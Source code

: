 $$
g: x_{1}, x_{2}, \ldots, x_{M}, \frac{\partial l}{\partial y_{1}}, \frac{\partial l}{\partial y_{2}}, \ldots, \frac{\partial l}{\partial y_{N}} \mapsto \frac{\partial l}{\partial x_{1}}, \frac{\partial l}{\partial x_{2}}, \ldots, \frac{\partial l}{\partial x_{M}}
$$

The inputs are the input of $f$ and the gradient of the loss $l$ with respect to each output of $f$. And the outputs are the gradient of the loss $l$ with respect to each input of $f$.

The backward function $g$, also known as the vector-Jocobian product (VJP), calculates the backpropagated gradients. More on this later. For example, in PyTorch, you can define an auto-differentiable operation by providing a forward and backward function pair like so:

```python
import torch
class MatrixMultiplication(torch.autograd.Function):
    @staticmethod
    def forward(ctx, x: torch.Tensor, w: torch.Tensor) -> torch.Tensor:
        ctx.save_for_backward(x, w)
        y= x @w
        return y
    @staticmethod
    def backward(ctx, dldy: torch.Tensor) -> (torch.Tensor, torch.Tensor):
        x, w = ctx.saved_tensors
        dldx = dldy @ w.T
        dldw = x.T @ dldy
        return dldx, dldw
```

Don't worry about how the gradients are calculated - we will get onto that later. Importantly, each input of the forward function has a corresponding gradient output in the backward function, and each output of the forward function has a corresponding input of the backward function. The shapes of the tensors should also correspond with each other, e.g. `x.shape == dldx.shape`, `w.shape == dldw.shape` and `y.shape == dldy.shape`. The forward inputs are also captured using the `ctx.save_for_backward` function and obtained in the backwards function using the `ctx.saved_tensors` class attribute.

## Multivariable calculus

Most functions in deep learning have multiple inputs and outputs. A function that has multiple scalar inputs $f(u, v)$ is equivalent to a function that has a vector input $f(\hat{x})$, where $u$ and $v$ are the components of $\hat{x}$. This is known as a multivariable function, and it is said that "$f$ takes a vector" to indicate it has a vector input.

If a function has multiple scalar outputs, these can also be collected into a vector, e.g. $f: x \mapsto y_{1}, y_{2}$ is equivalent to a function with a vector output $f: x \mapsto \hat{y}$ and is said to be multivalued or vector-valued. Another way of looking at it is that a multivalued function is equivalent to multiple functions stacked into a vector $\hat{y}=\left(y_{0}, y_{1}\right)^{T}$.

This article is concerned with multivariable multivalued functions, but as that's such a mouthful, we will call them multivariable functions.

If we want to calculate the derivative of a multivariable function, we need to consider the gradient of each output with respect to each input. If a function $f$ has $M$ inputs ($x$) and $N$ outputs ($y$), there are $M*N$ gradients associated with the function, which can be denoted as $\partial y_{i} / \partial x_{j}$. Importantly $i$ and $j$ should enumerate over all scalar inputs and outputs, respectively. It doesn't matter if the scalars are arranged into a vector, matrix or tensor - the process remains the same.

--- --- ---

## Problem:
Each line of the data above is to be duplicated exactly.

## Solution for this exercise:
Source code

: $$
g: x_{1}, x_{2}, \ldots, x_{M}, \frac{\partial l}{\partial y_{1}}, \frac{\partial l}{\partial y_{2}}, \ldots, \frac{\partial l}{\partial y_{N}} \mapsto \frac{\partial l}{\partial x_{1}}, \frac{\partial l}{\partial x_{2}}, \ldots, \frac{\partial l}{\partial x_{M}}
$$

The inputs are the input of $f$ and the gradient of the loss $l$ with respect to each output of $f$. And the outputs are the gradient of the loss $l$ with respect to each input of $f$.

The backward function $g$, also known as the vector-Jocobian product (VJP), calculates the backpropagated gradients. More on this later. For example, in PyTorch, you can define an auto-differentiable operation by providing a forward and backward function pair like so:

```python
import torch
class MatrixMultiplication(torch.autograd.Function):
    @staticmethod
    def forward(ctx, x: torch.Tensor, w: torch.Tensor) -> torch.Tensor:
        ctx.save_for_backward(x, w)
        y= x @w
        return y
    @staticmethod
    def backward(ctx, dldy: torch.Tensor) -> (torch.Tensor, torch.Tensor):
        x, w = ctx.saved_tensors
        dldx = dldy @ w.T
        dldw = x.T @ dldy
        return dldx, dldw
```

Don't worry about how the gradients are calculated - we will get onto that later. Importantly, each input of the forward function has a corresponding gradient output in the backward function, and each output of the forward function has a corresponding input of the backward function. The shapes of the tensors should also correspond with each other, e.g. `x.shape == dldx.shape`, `w.shape == dldw.shape` and `y.shape == dldy.shape`. The forward inputs are also captured using the `ctx.save_for_backward` function and obtained in the backwards function using the `ctx.saved_tensors` class attribute.

## Multivariable calculus

Most functions in deep learning have multiple inputs and outputs. A function that has multiple scalar inputs $f(u, v)$ is equivalent to a function that has a vector input $f(\hat{x})$, where $u$ and $v$ are the components of $\hat{x}$. This is known as a multivariable function, and it is said that "$f$ takes a vector" to indicate it has a vector input.

If a function has multiple scalar outputs, these can also be collected into a vector, e.g. $f: x \mapsto y_{1}, y_{2}$ is equivalent to a function with a vector output $f: x \mapsto \hat{y}$ and is said to be multivalued or vector-valued. Another way of looking at it is that a multivalued function is equivalent to multiple functions stacked into a vector $\hat{y}=\left(y_{0}, y_{1}\right)^{T}$.

This article is concerned with multivariable multivalued functions, but as that's such a mouthful, we will call them multivariable functions.

If we want to calculate the derivative of a multivariable function, we need to consider the gradient of each output with respect to each input. If a function $f$ has $M$ inputs ($x$) and $N$ outputs ($y$), there are $M*N$ gradients associated with the function, which can be denoted as $\partial y_{i} / \partial x_{j}$. Importantly $i$ and $j$ should enumerate over all scalar inputs and outputs, respectively. It doesn't matter if the scalars are arranged into a vector, matrix or tensor - the process remains the same.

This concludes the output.